* _WORK INSTRUCTIONS_: For the records below, tally the lines that include the word "complete" and report the number alone.

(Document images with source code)
***
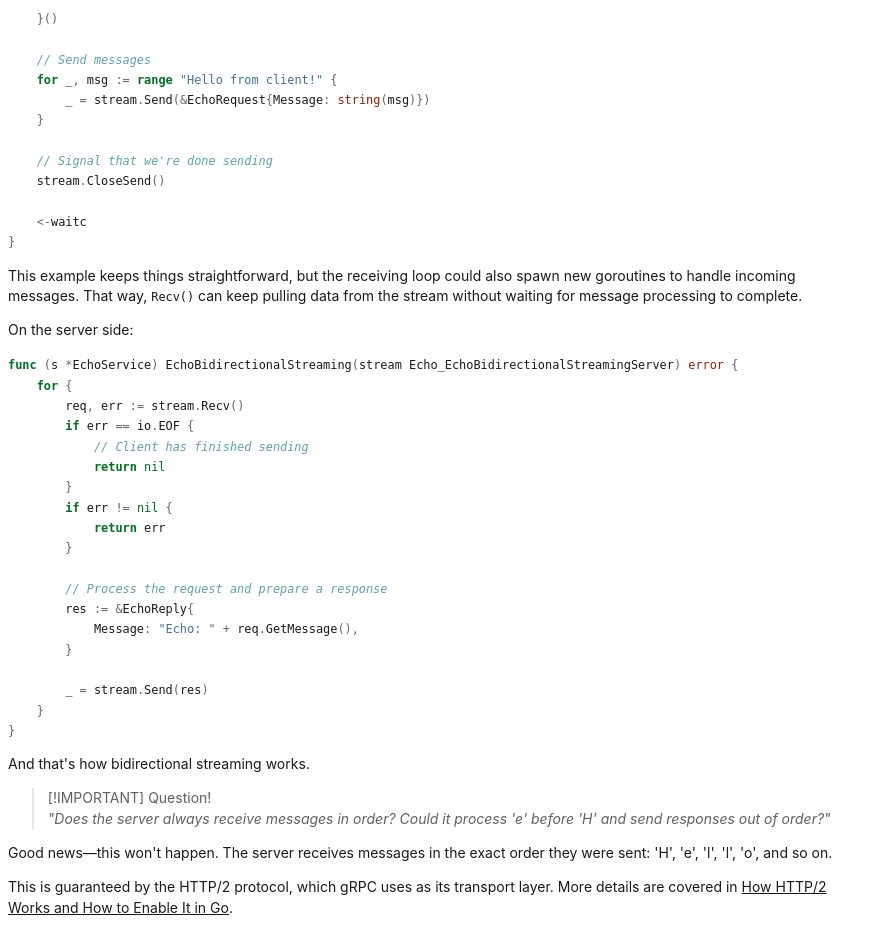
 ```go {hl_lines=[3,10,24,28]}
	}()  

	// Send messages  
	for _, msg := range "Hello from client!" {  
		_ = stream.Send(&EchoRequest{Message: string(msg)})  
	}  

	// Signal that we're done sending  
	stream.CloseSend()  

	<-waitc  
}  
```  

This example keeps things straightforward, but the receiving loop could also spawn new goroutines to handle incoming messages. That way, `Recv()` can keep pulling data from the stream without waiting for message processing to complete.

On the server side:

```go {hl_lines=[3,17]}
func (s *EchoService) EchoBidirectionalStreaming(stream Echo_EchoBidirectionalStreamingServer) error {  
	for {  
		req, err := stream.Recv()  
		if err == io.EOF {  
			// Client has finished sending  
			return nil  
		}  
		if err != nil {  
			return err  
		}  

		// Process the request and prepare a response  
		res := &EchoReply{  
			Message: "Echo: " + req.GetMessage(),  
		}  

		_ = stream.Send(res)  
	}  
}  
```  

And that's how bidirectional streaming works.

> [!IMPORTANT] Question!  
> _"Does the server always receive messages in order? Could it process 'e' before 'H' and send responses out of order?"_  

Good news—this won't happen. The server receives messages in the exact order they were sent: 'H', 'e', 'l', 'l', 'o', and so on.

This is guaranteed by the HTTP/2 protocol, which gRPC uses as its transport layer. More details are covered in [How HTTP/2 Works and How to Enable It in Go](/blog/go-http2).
***
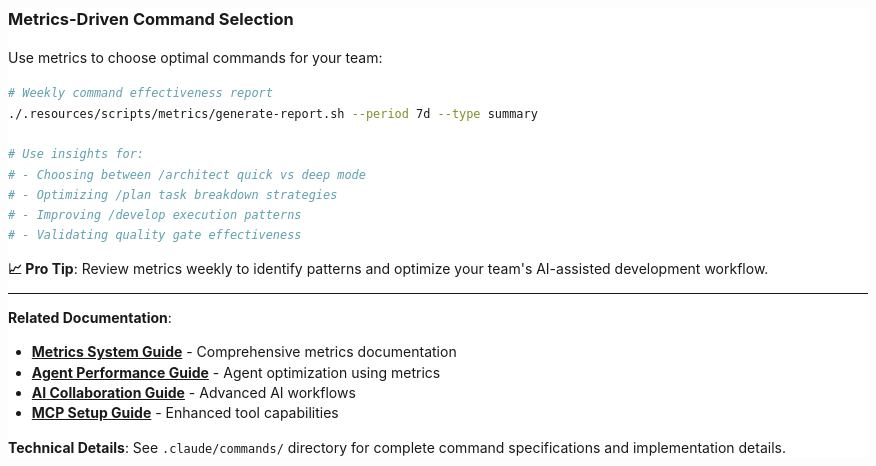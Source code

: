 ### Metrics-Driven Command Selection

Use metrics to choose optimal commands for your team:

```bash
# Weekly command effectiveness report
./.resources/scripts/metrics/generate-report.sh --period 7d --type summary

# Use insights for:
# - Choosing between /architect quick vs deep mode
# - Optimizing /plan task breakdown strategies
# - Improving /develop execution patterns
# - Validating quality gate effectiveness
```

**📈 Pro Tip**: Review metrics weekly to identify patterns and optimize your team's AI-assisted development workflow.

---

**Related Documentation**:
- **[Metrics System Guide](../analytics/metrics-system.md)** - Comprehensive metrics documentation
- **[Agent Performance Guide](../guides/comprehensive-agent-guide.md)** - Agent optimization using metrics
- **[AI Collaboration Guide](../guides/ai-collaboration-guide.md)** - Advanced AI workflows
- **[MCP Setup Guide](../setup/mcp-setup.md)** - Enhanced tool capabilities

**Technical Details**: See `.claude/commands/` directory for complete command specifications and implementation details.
***
* _REPLY_: 2